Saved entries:
◇ ◇ ◇ ◇ ◇

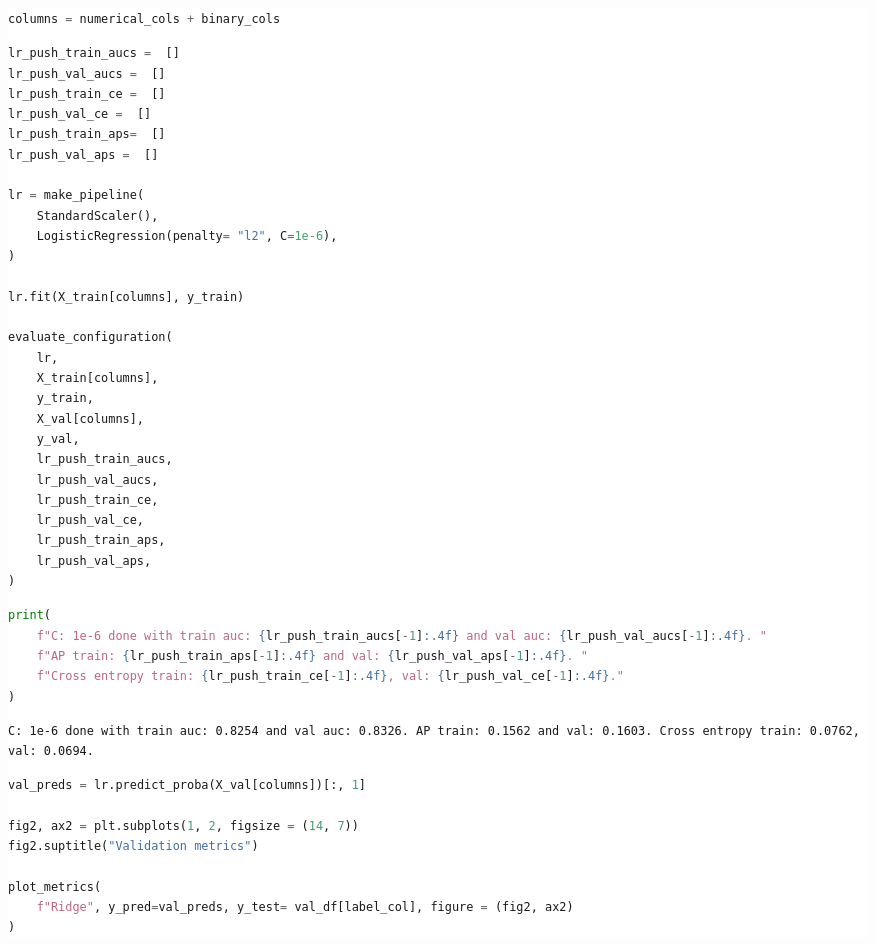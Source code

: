 
```python
columns = numerical_cols + binary_cols
```


```python
lr_push_train_aucs =  []
lr_push_val_aucs =  []
lr_push_train_ce =  []
lr_push_val_ce =  []
lr_push_train_aps=  []
lr_push_val_aps =  []

lr = make_pipeline(
    StandardScaler(),
    LogisticRegression(penalty= "l2", C=1e-6),
)

lr.fit(X_train[columns], y_train)

evaluate_configuration(
    lr,
    X_train[columns],
    y_train,
    X_val[columns],
    y_val,
    lr_push_train_aucs,
    lr_push_val_aucs,
    lr_push_train_ce,
    lr_push_val_ce,
    lr_push_train_aps,
    lr_push_val_aps,
)

```


```python
print(
    f"C: 1e-6 done with train auc: {lr_push_train_aucs[-1]:.4f} and val auc: {lr_push_val_aucs[-1]:.4f}. "
    f"AP train: {lr_push_train_aps[-1]:.4f} and val: {lr_push_val_aps[-1]:.4f}. "
    f"Cross entropy train: {lr_push_train_ce[-1]:.4f}, val: {lr_push_val_ce[-1]:.4f}."
)

```

    C: 1e-6 done with train auc: 0.8254 and val auc: 0.8326. AP train: 0.1562 and val: 0.1603. Cross entropy train: 0.0762, val: 0.0694.
    


```python
val_preds = lr.predict_proba(X_val[columns])[:, 1]

fig2, ax2 = plt.subplots(1, 2, figsize = (14, 7))
fig2.suptitle("Validation metrics")

plot_metrics(
    f"Ridge", y_pred=val_preds, y_test= val_df[label_col], figure = (fig2, ax2)
)
```
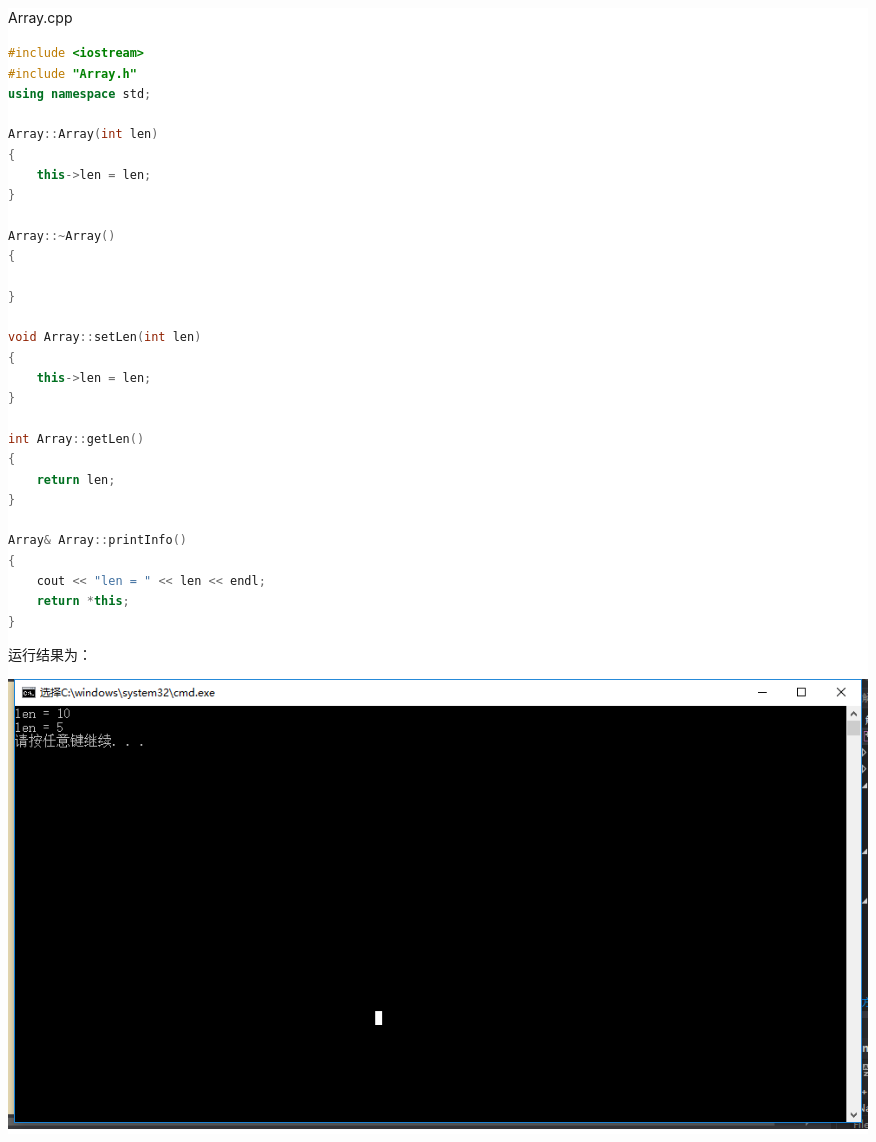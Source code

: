 Array.cpp
```cpp
#include <iostream>
#include "Array.h"
using namespace std;

Array::Array(int len)
{
	this->len = len;
}

Array::~Array()
{
	
}

void Array::setLen(int len)
{
	this->len = len;
}

int Array::getLen()
{
	return len;
}

Array& Array::printInfo()   
{
	cout << "len = " << len << endl;
	return *this;
}
```

运行结果为：

![](./运行结果3.png)
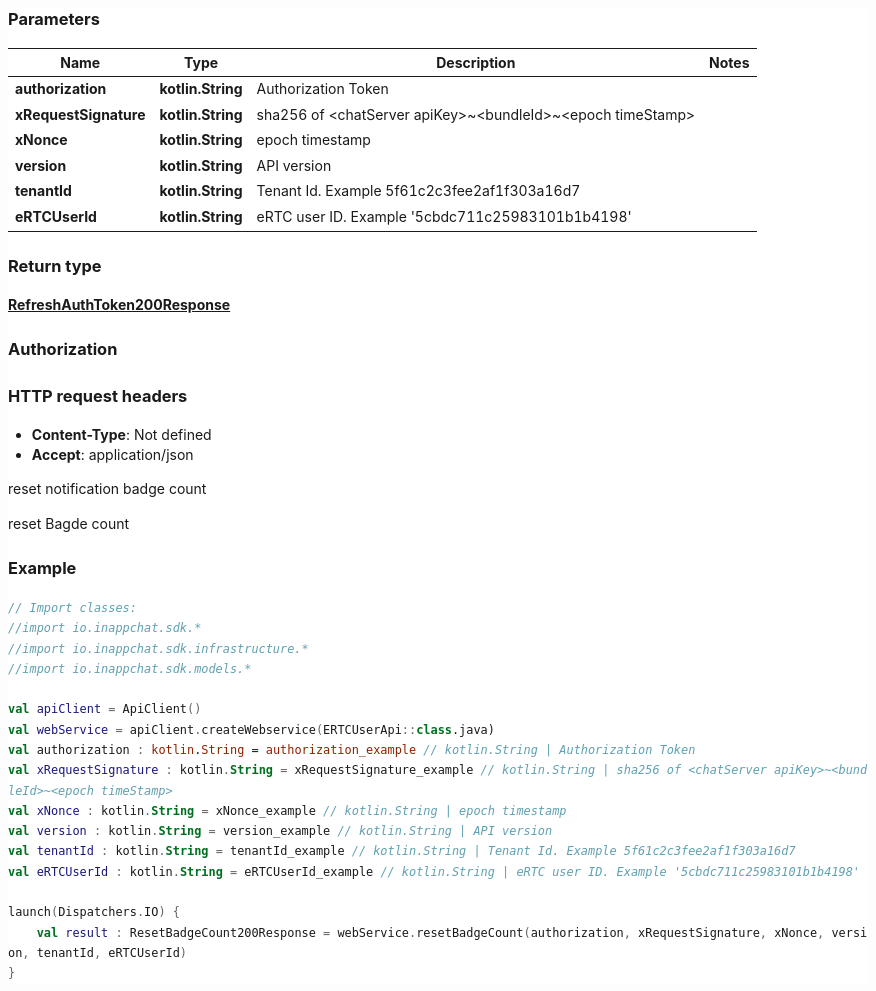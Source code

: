 ### Parameters

Name | Type | Description  | Notes
------------- | ------------- | ------------- | -------------
 **authorization** | **kotlin.String**| Authorization Token |
 **xRequestSignature** | **kotlin.String**| sha256 of &lt;chatServer apiKey&gt;~&lt;bundleId&gt;~&lt;epoch timeStamp&gt; |
 **xNonce** | **kotlin.String**| epoch timestamp |
 **version** | **kotlin.String**| API version |
 **tenantId** | **kotlin.String**| Tenant Id. Example 5f61c2c3fee2af1f303a16d7 |
 **eRTCUserId** | **kotlin.String**| eRTC user ID. Example &#39;5cbdc711c25983101b1b4198&#39; |

### Return type

[**RefreshAuthToken200Response**](RefreshAuthToken200Response.md)

### Authorization



### HTTP request headers

 - **Content-Type**: Not defined
 - **Accept**: application/json


reset notification badge count

reset Bagde count

### Example
```kotlin
// Import classes:
//import io.inappchat.sdk.*
//import io.inappchat.sdk.infrastructure.*
//import io.inappchat.sdk.models.*

val apiClient = ApiClient()
val webService = apiClient.createWebservice(ERTCUserApi::class.java)
val authorization : kotlin.String = authorization_example // kotlin.String | Authorization Token
val xRequestSignature : kotlin.String = xRequestSignature_example // kotlin.String | sha256 of <chatServer apiKey>~<bundleId>~<epoch timeStamp>
val xNonce : kotlin.String = xNonce_example // kotlin.String | epoch timestamp
val version : kotlin.String = version_example // kotlin.String | API version
val tenantId : kotlin.String = tenantId_example // kotlin.String | Tenant Id. Example 5f61c2c3fee2af1f303a16d7
val eRTCUserId : kotlin.String = eRTCUserId_example // kotlin.String | eRTC user ID. Example '5cbdc711c25983101b1b4198'

launch(Dispatchers.IO) {
    val result : ResetBadgeCount200Response = webService.resetBadgeCount(authorization, xRequestSignature, xNonce, version, tenantId, eRTCUserId)
}
```
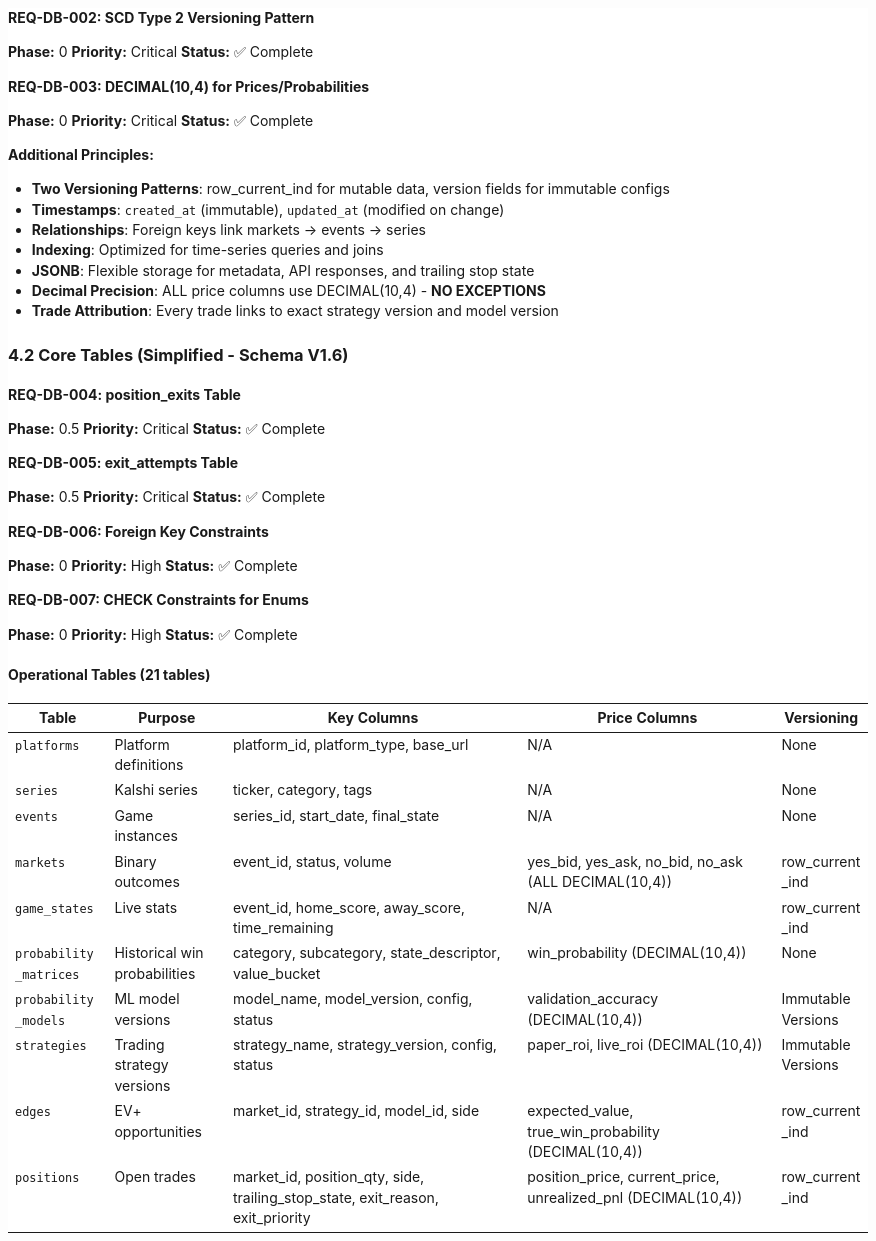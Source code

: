 **REQ-DB-002: SCD Type 2 Versioning Pattern**

**Phase:** 0
**Priority:** Critical
**Status:** ✅ Complete

**REQ-DB-003: DECIMAL(10,4) for Prices/Probabilities**

**Phase:** 0
**Priority:** Critical
**Status:** ✅ Complete

**Additional Principles:**
- **Two Versioning Patterns**: row_current_ind for mutable data, version fields for immutable configs
- **Timestamps**: `created_at` (immutable), `updated_at` (modified on change)
- **Relationships**: Foreign keys link markets → events → series
- **Indexing**: Optimized for time-series queries and joins
- **JSONB**: Flexible storage for metadata, API responses, and trailing stop state
- **Decimal Precision**: ALL price columns use DECIMAL(10,4) - **NO EXCEPTIONS**
- **Trade Attribution**: Every trade links to exact strategy version and model version

### 4.2 Core Tables (Simplified - Schema V1.6)

**REQ-DB-004: position_exits Table**

**Phase:** 0.5
**Priority:** Critical
**Status:** ✅ Complete

**REQ-DB-005: exit_attempts Table**

**Phase:** 0.5
**Priority:** Critical
**Status:** ✅ Complete

**REQ-DB-006: Foreign Key Constraints**

**Phase:** 0
**Priority:** High
**Status:** ✅ Complete

**REQ-DB-007: CHECK Constraints for Enums**

**Phase:** 0
**Priority:** High
**Status:** ✅ Complete

#### Operational Tables (21 tables)

| Table | Purpose | Key Columns | Price Columns | Versioning |
|-------|---------|-------------|---------------|------------|
| `platforms` | Platform definitions | platform_id, platform_type, base_url | N/A | None |
| `series` | Kalshi series | ticker, category, tags | N/A | None |
| `events` | Game instances | series_id, start_date, final_state | N/A | None |
| `markets` | Binary outcomes | event_id, status, volume | yes_bid, yes_ask, no_bid, no_ask (ALL DECIMAL(10,4)) | row_current_ind |
| `game_states` | Live stats | event_id, home_score, away_score, time_remaining | N/A | row_current_ind |
| `probability_matrices` | Historical win probabilities | category, subcategory, state_descriptor, value_bucket | win_probability (DECIMAL(10,4)) | None |
| `probability_models` | ML model versions | model_name, model_version, config, status | validation_accuracy (DECIMAL(10,4)) | Immutable Versions |
| `strategies` | Trading strategy versions | strategy_name, strategy_version, config, status | paper_roi, live_roi (DECIMAL(10,4)) | Immutable Versions |
| `edges` | EV+ opportunities | market_id, strategy_id, model_id, side | expected_value, true_win_probability (DECIMAL(10,4)) | row_current_ind |
| `positions` | Open trades | market_id, position_qty, side, trailing_stop_state, exit_reason, exit_priority | position_price, current_price, unrealized_pnl (DECIMAL(10,4)) | row_current_ind |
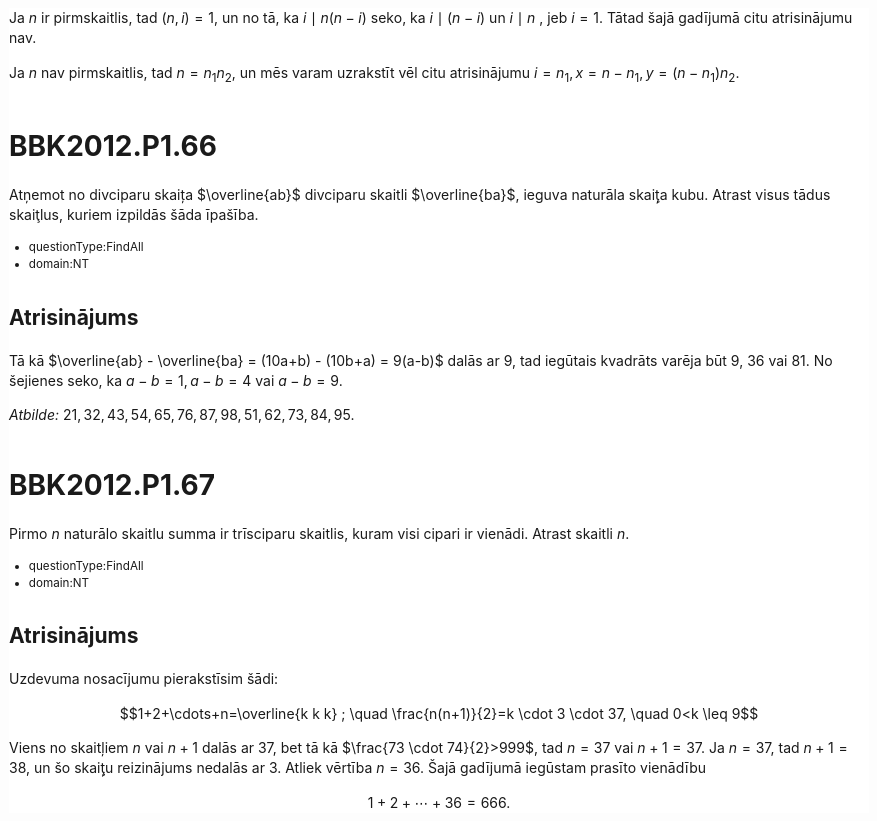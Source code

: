 Ja $n$ ir pirmskaitlis, tad $(n, i)=1$, un no tā, ka $i \mid n(n-i)$ seko, ka 
$i \mid(n-i)$ un $i \mid n$ , jeb $i=1$. Tātad šajā gadījumā citu atrisinājumu nav.

Ja $n$ nav pirmskaitlis, tad $n=n_{1}n_{2}$, un mēs varam uzrakstīt vēl citu atrisinājumu 
$i=n_{1}, x=n-n_{1}, y=\left(n-n_{1}\right) n_{2}$.





# <lo-sample/> BBK2012.P1.66

Atņemot no divciparu skaița $\overline{ab}$ divciparu skaitli $\overline{ba}$, ieguva naturāla 
skaiţ̦a kubu. Atrast visus tādus skaiţlus, kuriem izpildās šāda īpašība.

<small>

* questionType:FindAll
* domain:NT

</small>


## Atrisinājums

Tā kā $\overline{ab} - \overline{ba} = (10a+b) - (10b+a) = 9(a-b)$ dalās ar $9$, 
tad iegūtais kvadrāts varēja būt $9$, $36$ vai $81$. No šejienes seko, ka $a-b=1, a-b=4$ vai $a-b=9$.

*Atbilde:* $21, 32, 43, 54, 65, 76, 87, 98, 51, 62, 73, 84, 95$.





# <lo-sample/> BBK2012.P1.67

Pirmo $n$ naturālo skaitlu summa ir trīsciparu skaitlis, kuram visi cipari ir vienādi. Atrast skaitli $n$.

<small>

* questionType:FindAll
* domain:NT

</small>


## Atrisinājums

Uzdevuma nosacījumu pierakstīsim šādi:

$$1+2+\cdots+n=\overline{k k k} ; \quad \frac{n(n+1)}{2}=k \cdot 3 \cdot 37, \quad 0<k \leq 9$$

Viens no skaitļiem $n$ vai $n+1$ dalās ar 37, bet tā kā $\frac{73 \cdot 74}{2}>999$, 
tad $n=37$ vai $n+1=37$. Ja $n=37$, tad $n+1=38$, un šo skaiţ̦u reizinājums nedalās ar $3$. 
Atliek vērtība $n=36$. Šajā gadījumā iegūstam prasīto vienādību

$$1+2+\cdots+36=666.$$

◇ ◇ ◇ ◇ ◇

TASK ITEM:
Once you find the line with "validation_accuracy (DECIMAL(10,4)) | Immutable Versions |" in the entries above, output it and each line after it up to and including the line with "true_win_probability (DECIMAL(10,4)) | row_current_ind |", and nothing else.

ANSWER:
| `probability_models` | ML model versions | model_name, model_version, config, status | validation_accuracy (DECIMAL(10,4)) | Immutable Versions |
| `strategies` | Trading strategy versions | strategy_name, strategy_version, config, status | paper_roi, live_roi (DECIMAL(10,4)) | Immutable Versions |
| `edges` | EV+ opportunities | market_id, strategy_id, model_id, side | expected_value, true_win_probability (DECIMAL(10,4)) | row_current_ind |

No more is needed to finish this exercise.